### WORK INSTRUCTION
What lines in the entries below contain the word "Autoencoder"? Copy all of them.

### DATA UNDER STUDY
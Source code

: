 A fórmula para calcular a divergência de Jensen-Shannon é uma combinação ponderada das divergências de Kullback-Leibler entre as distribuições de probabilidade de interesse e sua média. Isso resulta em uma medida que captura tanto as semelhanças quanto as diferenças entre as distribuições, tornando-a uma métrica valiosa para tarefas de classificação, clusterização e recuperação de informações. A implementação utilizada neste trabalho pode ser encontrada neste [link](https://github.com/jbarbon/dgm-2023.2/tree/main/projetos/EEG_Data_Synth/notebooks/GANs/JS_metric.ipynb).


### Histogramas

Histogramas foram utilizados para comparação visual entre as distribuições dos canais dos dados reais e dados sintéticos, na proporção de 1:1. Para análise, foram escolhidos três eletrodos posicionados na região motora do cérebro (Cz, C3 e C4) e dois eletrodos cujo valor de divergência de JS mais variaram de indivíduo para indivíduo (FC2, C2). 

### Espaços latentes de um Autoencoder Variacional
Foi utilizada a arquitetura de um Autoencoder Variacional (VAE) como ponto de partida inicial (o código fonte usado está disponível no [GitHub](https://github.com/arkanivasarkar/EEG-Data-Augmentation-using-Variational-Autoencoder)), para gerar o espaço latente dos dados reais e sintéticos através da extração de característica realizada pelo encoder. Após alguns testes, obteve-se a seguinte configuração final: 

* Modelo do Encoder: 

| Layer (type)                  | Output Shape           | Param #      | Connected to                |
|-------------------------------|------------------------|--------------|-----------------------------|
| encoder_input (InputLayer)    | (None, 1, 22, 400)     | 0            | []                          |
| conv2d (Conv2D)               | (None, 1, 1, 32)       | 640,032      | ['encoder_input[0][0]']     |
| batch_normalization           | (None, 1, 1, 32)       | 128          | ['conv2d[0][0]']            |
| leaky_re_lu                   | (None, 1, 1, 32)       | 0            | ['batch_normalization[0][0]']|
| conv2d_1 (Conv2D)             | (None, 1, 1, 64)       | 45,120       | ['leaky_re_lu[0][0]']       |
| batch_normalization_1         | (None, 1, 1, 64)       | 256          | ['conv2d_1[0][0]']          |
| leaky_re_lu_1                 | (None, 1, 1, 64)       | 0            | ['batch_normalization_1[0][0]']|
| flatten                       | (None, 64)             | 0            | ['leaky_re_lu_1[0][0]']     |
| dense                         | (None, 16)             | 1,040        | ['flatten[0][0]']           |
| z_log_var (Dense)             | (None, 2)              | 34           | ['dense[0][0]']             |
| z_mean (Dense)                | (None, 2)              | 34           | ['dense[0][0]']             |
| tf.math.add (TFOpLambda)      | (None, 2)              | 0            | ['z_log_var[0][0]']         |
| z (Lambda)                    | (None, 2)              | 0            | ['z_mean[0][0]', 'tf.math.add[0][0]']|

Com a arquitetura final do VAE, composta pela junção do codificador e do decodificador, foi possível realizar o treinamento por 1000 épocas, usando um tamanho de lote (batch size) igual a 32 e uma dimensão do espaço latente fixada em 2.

### WRITTEN RESPONSE
### Espaços latentes de um Autoencoder Variacional
Foi utilizada a arquitetura de um Autoencoder Variacional (VAE) como ponto de partida inicial (o código fonte usado está disponível no [GitHub](https://github.com/arkanivasarkar/EEG-Data-Augmentation-using-Variational-Autoencoder)), para gerar o espaço latente dos dados reais e sintéticos através da extração de característica realizada pelo encoder. Após alguns testes, obteve-se a seguinte configuração final: 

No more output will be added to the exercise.